# Toyota Needs To Pull Its Own Weight



## GoVols (Oct 7, 2005)

Hey! Isn't that a CHEVROLET pulling that Toyota Racing trailer? Thought for sure they'd have that Tundra Tow Max thingy underneath that trailer. Guess they understood it was time to supersize! Or they need to change the tagline on the trailer to say, "We're here to race, but not to tow"!









(Apologies to you Toyota owners. Sorry, I couldn't help myself.







)


----------



## skippershe (May 22, 2006)

LOL!


----------



## wolfwood (Sep 19, 2005)




----------



## tdvffjohn (Mar 10, 2005)

LOL


----------



## Insomniak (Jul 7, 2006)

Eeeeekkkkk !!!


----------



## daves700 (Jun 12, 2006)

Ouch .... That could hurt some! LOL


----------



## Nathan (Jan 2, 2007)

Wait, you mean a 1 ton chevy can pull more than a 1/2 ton Toyota?!?!


----------



## tdvffjohn (Mar 10, 2005)

I just think is a darn good looking GMC


----------



## Highlander96 (Mar 1, 2005)

A picture is TRULY worth a thousand words!!!!!!!


----------



## ProEdge (Mar 8, 2007)

That trailer is Empty..


----------



## Bill H (Nov 25, 2006)

And who said the grass wasn't greener.......


----------



## smashinski (May 12, 2007)

ROFLMAO......................


----------



## Insomniak (Jul 7, 2006)

I just noticed the "race" vehicles that are on the side of the trailer.
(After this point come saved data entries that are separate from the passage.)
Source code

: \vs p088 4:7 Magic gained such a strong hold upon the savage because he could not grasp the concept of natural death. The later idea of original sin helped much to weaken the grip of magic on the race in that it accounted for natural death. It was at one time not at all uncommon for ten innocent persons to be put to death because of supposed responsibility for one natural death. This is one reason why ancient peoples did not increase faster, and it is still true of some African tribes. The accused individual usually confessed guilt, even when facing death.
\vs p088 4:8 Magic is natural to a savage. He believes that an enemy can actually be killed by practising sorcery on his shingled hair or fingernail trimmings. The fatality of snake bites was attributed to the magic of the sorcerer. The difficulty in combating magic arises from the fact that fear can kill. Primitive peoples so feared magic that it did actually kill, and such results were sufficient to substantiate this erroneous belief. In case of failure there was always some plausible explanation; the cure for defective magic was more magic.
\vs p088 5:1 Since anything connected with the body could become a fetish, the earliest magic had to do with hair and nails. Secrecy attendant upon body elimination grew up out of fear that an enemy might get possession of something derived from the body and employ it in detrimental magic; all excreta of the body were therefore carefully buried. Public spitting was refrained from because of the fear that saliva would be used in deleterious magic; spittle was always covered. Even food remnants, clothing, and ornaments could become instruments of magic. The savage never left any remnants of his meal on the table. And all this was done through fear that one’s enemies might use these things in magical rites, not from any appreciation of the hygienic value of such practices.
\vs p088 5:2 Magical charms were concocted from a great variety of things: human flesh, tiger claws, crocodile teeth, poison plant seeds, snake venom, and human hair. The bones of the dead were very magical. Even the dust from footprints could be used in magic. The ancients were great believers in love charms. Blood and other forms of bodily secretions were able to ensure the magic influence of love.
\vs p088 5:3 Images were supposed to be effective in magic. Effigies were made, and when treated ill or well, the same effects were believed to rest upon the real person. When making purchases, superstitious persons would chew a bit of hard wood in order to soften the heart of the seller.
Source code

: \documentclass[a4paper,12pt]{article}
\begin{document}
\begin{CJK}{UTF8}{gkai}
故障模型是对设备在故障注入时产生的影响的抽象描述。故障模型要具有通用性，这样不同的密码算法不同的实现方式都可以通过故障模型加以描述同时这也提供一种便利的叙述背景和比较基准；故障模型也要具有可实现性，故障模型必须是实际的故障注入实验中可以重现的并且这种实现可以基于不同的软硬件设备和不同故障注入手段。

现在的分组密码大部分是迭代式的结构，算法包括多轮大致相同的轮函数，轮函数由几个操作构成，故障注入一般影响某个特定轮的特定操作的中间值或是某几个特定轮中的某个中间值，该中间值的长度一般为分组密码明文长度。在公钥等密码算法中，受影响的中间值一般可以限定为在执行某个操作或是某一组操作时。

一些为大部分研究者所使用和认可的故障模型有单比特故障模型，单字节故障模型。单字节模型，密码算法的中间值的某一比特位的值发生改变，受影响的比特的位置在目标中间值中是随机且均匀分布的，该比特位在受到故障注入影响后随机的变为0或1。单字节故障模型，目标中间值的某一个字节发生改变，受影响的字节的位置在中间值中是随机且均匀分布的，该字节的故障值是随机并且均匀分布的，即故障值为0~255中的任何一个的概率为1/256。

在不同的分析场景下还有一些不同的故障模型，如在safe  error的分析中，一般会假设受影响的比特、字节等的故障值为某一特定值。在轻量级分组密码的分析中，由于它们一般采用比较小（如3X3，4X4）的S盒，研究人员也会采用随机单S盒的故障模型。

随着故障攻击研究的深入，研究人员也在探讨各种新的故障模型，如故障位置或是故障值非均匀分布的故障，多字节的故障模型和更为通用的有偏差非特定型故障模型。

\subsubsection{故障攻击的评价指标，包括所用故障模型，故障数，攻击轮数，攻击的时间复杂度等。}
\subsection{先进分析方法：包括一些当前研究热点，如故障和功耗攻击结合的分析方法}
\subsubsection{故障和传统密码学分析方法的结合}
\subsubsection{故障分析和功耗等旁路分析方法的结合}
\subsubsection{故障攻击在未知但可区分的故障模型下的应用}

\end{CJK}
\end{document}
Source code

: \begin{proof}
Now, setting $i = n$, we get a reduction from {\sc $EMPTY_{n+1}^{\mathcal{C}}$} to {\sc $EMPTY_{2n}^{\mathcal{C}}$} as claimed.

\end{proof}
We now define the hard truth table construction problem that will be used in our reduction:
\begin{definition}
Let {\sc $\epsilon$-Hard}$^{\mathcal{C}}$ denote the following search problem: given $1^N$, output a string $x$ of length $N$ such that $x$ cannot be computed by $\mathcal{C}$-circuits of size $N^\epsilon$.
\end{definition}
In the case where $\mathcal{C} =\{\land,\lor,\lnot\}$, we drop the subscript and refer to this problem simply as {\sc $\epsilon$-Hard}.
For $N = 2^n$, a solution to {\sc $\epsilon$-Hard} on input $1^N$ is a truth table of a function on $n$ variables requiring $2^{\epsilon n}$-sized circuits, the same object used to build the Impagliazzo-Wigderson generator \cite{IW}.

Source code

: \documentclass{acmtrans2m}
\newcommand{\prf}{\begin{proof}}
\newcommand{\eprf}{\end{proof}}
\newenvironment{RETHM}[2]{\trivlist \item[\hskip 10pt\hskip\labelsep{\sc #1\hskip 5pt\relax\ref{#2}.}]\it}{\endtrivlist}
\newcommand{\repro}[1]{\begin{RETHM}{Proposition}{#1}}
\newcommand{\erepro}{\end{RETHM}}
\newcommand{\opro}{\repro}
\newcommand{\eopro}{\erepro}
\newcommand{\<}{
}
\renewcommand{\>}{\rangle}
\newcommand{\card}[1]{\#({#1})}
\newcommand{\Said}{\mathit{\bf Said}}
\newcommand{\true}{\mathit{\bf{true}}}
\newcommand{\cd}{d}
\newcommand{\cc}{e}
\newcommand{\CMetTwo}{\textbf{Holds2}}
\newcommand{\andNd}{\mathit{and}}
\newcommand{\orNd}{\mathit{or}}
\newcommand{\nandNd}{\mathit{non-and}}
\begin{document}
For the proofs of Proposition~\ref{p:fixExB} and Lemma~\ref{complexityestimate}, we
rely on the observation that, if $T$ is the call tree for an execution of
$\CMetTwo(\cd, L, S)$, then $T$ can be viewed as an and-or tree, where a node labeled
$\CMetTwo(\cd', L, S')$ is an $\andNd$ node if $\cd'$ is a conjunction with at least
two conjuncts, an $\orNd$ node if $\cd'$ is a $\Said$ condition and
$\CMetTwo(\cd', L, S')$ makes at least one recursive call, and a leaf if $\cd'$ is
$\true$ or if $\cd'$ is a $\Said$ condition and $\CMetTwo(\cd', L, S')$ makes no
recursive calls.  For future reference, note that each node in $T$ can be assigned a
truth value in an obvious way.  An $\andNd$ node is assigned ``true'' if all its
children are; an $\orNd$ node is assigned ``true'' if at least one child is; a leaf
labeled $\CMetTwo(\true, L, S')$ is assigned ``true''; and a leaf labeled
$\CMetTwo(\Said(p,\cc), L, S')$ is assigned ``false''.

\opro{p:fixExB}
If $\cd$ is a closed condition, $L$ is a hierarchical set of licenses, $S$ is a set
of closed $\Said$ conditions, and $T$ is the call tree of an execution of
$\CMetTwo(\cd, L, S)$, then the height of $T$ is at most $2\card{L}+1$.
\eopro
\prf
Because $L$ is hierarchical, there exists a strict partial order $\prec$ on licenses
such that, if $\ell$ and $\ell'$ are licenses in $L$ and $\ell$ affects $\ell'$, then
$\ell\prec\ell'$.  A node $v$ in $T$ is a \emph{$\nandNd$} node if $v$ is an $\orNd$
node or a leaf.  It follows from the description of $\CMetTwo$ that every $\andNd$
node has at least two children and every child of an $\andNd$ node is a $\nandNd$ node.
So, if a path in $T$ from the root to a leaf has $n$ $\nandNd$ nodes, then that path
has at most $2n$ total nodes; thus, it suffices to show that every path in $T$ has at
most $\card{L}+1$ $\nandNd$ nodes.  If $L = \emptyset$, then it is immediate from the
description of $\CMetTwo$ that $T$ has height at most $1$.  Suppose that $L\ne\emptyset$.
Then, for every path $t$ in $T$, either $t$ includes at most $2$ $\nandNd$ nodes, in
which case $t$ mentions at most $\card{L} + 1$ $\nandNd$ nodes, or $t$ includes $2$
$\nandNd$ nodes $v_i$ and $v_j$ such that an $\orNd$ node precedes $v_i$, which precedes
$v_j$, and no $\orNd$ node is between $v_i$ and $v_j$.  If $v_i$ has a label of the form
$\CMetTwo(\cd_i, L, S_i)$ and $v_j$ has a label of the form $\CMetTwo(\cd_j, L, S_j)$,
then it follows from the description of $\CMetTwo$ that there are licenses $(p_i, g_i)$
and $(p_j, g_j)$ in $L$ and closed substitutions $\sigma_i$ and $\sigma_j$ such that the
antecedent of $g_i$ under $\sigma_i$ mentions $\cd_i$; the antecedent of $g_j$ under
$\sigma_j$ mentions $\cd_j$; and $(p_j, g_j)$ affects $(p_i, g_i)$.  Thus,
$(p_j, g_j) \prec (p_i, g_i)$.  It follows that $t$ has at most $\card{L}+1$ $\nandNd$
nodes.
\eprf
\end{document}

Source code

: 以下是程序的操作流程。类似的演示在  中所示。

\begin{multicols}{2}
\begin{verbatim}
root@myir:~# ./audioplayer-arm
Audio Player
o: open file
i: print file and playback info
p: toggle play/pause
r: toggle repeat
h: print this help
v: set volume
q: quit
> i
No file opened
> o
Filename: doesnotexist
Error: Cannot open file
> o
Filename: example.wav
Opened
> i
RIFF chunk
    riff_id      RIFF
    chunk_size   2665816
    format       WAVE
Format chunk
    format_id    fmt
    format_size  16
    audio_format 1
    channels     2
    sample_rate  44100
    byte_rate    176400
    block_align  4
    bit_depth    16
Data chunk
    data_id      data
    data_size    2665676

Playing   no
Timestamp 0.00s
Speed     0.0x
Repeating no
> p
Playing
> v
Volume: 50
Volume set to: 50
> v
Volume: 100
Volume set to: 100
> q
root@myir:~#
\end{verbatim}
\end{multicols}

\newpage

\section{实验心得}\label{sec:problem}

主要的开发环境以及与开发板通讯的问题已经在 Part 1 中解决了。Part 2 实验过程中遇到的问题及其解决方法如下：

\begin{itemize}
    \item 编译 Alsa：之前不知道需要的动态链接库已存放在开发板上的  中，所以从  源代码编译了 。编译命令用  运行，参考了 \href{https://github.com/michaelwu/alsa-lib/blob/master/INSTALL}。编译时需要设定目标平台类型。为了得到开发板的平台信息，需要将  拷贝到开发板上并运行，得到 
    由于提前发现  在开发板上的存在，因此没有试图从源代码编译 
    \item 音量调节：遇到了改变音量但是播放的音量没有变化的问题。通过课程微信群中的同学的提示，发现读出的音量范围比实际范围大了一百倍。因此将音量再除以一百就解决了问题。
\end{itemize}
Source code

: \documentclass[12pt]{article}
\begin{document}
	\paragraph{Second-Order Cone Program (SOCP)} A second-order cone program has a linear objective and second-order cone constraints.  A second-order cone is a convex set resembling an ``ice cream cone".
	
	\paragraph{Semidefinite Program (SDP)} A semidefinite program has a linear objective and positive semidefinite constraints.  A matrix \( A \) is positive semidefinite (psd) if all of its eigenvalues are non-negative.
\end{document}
Course, this just goes to show that Toyota is sensible and would never overload their 1/2 ton truck, or exceed the GVWR of the mighty Tundra. That would provoke even harsher comments from the 3/4 and one ton crowd.


----------



## Sayonara (Jul 23, 2007)

their cars cant even pull their own weight on the track....


----------



## NJMikeC (Mar 29, 2006)

Heck if we keep on beating on the Tundra owners then they might just develop as thick of skin as the rest of us.


----------



## ALASKA PFLOCK (Jun 24, 2007)

GoVols said:


> Hey! Isn't that a CHEVROLET pulling that Toyota Racing trailer? Thought for sure they'd have that Tundra Tow Max thingy underneath that trailer. Guess they understood it was time to supersize! Or they need to change the tagline on the trailer to say, "We're here to race, but not to tow"!
> 
> 
> 
> ...


GoVols- Funny!!! I thought about getting a new Tundra, but I think I'll stick with my Suburban. Anyone know if Chevy is coming out with a Diesel Suburban soon?


----------



## renegade21rs (Oct 8, 2006)

ProEdge said:


> That trailer is Empty..


Sure it is.


----------



## NJMikeC (Mar 29, 2006)

[/quote]

GoVols- Funny!!! I thought about getting a new Tundra, but I think I'll stick with my Suburban. Anyone know if Chevy is coming out with a Diesel Suburban soon?








[/quote]

This has been discussed at lenght. General consensus is will you have enough money to buy it?


----------



## Nathan (Jan 2, 2007)

ProEdge said:


> That trailer is Empty..


So you're saying that the toy couldn't even pull an EMPTY trailer?!?!


----------



## rms0726ea (Aug 9, 2006)

Just got in & read the post for the first time - good one....


----------



## rms0726ea (Aug 9, 2006)

All the new truck commercials kill me. Trucks pulling huge loads, 1st in class this and that BS, best in class this and that BS, pulling container loads hanging over the grand canyon. What happened to truth in advertising? It's almost getting as bad as the damn diet pill commercilals....


----------



## Pakeboy2 (Aug 13, 2005)

We're really surprised also...the TMax should be towing it...GO CHEVY!!!


----------